PROBLEM
Count up the lines of the data below that contain the string "continue", then give only the total.

PROVIDED MATERIAL

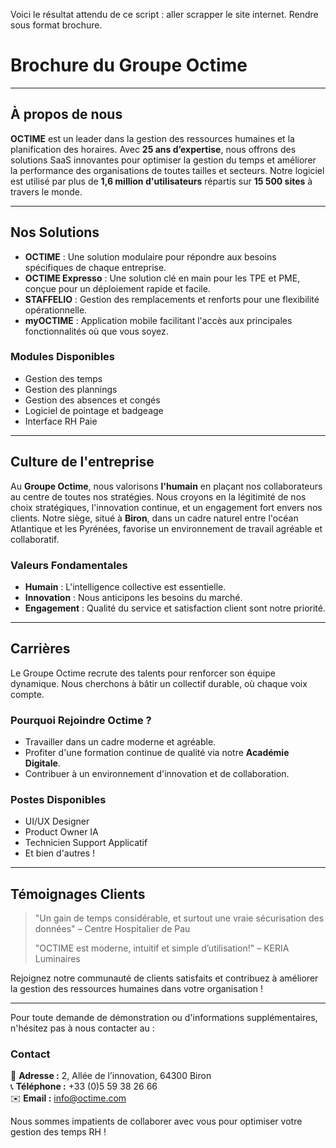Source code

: Voici le résultat attendu de ce script : aller scrapper le site internet. 
Rendre sous format brochure. 

# Brochure du Groupe Octime

---

## À propos de nous
**OCTIME** est un leader dans la gestion des ressources humaines et la planification des horaires. Avec **25 ans d’expertise**, nous offrons des solutions SaaS innovantes pour optimiser la gestion du temps et améliorer la performance des organisations de toutes tailles et secteurs. Notre logiciel est utilisé par plus de **1,6 million d'utilisateurs** répartis sur **15 500 sites** à travers le monde.

---

## Nos Solutions
- **OCTIME** : Une solution modulaire pour répondre aux besoins spécifiques de chaque entreprise.
- **OCTIME Expresso** : Une solution clé en main pour les TPE et PME, conçue pour un déploiement rapide et facile.
- **STAFFELIO** : Gestion des remplacements et renforts pour une flexibilité opérationnelle.
- **myOCTIME** : Application mobile facilitant l'accès aux principales fonctionnalités où que vous soyez.

### Modules Disponibles
- Gestion des temps
- Gestion des plannings
- Gestion des absences et congés
- Logiciel de pointage et badgeage
- Interface RH Paie

---

## Culture de l'entreprise
Au **Groupe Octime**, nous valorisons **l'humain** en plaçant nos collaborateurs au centre de toutes nos stratégies. Nous croyons en la légitimité de nos choix stratégiques, l'innovation continue, et un engagement fort envers nos clients. Notre siège, situé à **Biron**, dans un cadre naturel entre l'océan Atlantique et les Pyrénées, favorise un environnement de travail agréable et collaboratif.

### Valeurs Fondamentales
- **Humain** : L'intelligence collective est essentielle.
- **Innovation** : Nous anticipons les besoins du marché.
- **Engagement** : Qualité du service et satisfaction client sont notre priorité.

---

## Carrières
Le Groupe Octime recrute des talents pour renforcer son équipe dynamique. Nous cherchons à bâtir un collectif durable, où chaque voix compte.

### Pourquoi Rejoindre Octime ?
- Travailler dans un cadre moderne et agréable.
- Profiter d'une formation continue de qualité via notre **Académie Digitale**.
- Contribuer à un environnement d'innovation et de collaboration.

### Postes Disponibles
- UI/UX Designer
- Product Owner IA
- Technicien Support Applicatif
- Et bien d'autres !

---

## Témoignages Clients
> "Un gain de temps considérable, et surtout une vraie sécurisation des données" – Centre Hospitalier de Pau
>
> "OCTIME est moderne, intuitif et simple d’utilisation!" – KERIA Luminaires

Rejoignez notre communauté de clients satisfaits et contribuez à améliorer la gestion des ressources humaines dans votre organisation !

---

Pour toute demande de démonstration ou d'informations supplémentaires, n'hésitez pas à nous contacter au :

### Contact
📍 **Adresse :** 2, Allée de l’innovation, 64300 Biron  
📞 **Téléphone :** +33 (0)5 59 38 26 66  
✉️ **Email :** info@octime.com

Nous sommes impatients de collaborer avec vous pour optimiser votre gestion des temps RH !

FINISHED EXERCISE
2